Analysts often associate the "Japan syndrome" to the country's exports-led growth model and demographic changes.
Dependence on exports made Japan vulnerable to the shocks suffered by the world market, because the savings accumulated through exports were the source of its real estate bubbles.
In terms of demographics, Japan's labour supply reached its peak in 1993, after which it started sliding toward an aging society; in fact, it is now has the highest proportion of aged people. One of the dire consequences of Japan's aging society is the continuous decline in its domestic demand.

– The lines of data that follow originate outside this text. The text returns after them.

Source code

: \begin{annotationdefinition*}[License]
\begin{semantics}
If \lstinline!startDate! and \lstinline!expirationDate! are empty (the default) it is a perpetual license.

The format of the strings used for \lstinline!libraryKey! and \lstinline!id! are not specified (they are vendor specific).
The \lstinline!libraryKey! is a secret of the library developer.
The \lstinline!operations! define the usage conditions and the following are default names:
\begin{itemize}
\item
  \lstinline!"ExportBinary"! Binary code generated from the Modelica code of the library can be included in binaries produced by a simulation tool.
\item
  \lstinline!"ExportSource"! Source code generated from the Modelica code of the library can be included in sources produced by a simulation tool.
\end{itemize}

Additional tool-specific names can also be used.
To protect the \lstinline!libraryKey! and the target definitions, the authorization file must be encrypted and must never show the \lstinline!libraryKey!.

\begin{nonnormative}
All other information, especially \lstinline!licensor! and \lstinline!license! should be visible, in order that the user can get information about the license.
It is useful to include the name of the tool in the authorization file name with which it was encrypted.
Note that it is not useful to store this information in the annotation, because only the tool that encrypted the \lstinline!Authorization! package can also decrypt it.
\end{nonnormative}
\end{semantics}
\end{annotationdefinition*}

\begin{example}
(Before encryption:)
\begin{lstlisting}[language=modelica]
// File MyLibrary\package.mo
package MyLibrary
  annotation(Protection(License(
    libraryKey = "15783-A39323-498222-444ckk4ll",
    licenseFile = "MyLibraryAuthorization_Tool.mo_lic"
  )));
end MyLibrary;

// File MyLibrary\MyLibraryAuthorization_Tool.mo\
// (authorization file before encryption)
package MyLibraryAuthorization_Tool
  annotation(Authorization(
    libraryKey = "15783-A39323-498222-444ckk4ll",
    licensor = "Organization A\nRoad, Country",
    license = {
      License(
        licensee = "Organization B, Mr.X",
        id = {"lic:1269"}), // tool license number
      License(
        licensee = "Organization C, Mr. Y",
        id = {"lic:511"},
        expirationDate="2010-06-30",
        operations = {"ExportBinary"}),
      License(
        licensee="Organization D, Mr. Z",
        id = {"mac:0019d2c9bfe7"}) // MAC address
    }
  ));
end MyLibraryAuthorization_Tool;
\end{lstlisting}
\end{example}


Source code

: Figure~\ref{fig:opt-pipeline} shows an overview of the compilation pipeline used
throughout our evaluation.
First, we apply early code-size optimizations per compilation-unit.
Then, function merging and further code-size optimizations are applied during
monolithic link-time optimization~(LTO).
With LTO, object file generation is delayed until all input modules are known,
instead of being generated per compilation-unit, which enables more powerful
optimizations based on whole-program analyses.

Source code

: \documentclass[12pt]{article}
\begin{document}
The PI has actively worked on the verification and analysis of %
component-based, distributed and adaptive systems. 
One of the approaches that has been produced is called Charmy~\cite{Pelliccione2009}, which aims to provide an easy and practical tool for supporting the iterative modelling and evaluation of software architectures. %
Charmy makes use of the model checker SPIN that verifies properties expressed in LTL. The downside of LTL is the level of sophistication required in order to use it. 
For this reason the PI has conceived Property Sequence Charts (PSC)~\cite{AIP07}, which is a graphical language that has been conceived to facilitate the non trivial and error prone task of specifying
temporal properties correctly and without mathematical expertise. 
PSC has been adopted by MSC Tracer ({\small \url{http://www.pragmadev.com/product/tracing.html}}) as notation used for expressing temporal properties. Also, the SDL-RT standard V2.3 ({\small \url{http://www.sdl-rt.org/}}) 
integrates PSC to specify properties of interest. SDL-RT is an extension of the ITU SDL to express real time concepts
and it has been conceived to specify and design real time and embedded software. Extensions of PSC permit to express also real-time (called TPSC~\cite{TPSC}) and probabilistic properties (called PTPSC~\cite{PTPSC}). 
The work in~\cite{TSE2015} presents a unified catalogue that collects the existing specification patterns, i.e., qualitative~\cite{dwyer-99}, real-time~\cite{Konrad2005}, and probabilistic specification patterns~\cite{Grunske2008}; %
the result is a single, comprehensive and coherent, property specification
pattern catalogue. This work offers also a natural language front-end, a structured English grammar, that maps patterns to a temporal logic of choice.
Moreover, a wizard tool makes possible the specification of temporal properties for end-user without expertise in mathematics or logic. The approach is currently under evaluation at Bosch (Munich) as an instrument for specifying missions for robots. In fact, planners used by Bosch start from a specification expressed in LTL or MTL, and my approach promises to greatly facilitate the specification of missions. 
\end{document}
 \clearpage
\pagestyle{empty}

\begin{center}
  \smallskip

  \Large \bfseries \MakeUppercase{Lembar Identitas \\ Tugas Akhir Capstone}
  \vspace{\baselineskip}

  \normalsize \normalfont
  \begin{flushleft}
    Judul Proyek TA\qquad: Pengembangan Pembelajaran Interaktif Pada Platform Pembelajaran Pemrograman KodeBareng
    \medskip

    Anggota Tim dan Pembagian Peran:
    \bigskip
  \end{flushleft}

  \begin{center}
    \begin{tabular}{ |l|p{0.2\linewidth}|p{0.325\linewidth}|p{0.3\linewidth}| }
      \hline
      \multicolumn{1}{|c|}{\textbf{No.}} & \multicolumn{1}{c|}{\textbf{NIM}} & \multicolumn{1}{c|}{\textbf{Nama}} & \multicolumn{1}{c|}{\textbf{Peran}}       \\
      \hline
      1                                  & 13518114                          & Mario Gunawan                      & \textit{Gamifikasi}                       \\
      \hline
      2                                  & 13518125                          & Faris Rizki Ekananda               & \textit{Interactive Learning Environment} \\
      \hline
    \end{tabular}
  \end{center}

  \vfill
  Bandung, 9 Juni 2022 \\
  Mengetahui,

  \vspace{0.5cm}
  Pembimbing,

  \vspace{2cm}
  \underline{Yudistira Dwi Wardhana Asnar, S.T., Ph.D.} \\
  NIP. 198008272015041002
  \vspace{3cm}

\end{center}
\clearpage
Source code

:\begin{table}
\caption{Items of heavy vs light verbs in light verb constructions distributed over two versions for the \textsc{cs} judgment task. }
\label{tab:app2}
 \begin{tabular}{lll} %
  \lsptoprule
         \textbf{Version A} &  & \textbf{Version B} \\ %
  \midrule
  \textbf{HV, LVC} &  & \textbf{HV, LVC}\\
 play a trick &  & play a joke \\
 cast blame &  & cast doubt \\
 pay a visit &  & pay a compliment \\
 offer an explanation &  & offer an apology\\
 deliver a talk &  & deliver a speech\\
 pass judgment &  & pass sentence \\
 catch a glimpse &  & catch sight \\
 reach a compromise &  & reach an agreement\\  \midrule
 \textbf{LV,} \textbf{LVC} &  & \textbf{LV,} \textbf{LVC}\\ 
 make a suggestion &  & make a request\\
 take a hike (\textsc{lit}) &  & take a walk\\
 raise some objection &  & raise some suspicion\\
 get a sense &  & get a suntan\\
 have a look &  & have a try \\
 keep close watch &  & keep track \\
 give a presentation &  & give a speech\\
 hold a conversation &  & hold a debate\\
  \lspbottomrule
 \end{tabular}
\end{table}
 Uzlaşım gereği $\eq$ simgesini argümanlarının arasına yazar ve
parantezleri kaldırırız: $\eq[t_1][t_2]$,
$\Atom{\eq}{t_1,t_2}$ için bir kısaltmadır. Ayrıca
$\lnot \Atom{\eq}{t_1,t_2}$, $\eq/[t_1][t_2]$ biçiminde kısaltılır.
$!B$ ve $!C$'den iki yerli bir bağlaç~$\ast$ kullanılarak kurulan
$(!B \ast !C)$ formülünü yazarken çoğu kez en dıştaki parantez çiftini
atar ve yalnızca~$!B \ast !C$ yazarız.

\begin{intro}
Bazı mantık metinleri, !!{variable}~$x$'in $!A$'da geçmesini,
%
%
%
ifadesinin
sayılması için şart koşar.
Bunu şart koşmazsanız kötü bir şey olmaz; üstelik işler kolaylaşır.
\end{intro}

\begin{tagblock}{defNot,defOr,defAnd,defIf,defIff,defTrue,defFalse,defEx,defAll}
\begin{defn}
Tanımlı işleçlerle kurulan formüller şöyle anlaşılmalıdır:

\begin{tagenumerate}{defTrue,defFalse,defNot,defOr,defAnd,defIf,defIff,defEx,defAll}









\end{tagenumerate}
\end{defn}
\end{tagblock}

China, too, followed a exports-led growth model for faster economic development. Like the 1973 oil crisis, the 2008 global financial crisis dealt a major blow to the world economy. As a result, China's export-oriented growth has decelerated since. And like in Japan in the late 1980s, the exports-led high rate of savings have contributed to China's real estate and stock market bubbles.
Moreover, China's demographic change is ahead of Japan by 20 years in terms of the two countries' per capita GDP. China's per capita GDP today is equivalent to that of Japan in the early 1970s, but China's labour supply has already begun to decline. In 10 to 15 years, China's baby-boom generation, those born between 1963 and 1976, will exit the labour market. Thus the Chinese economy could suffer the same fate as that of Japan.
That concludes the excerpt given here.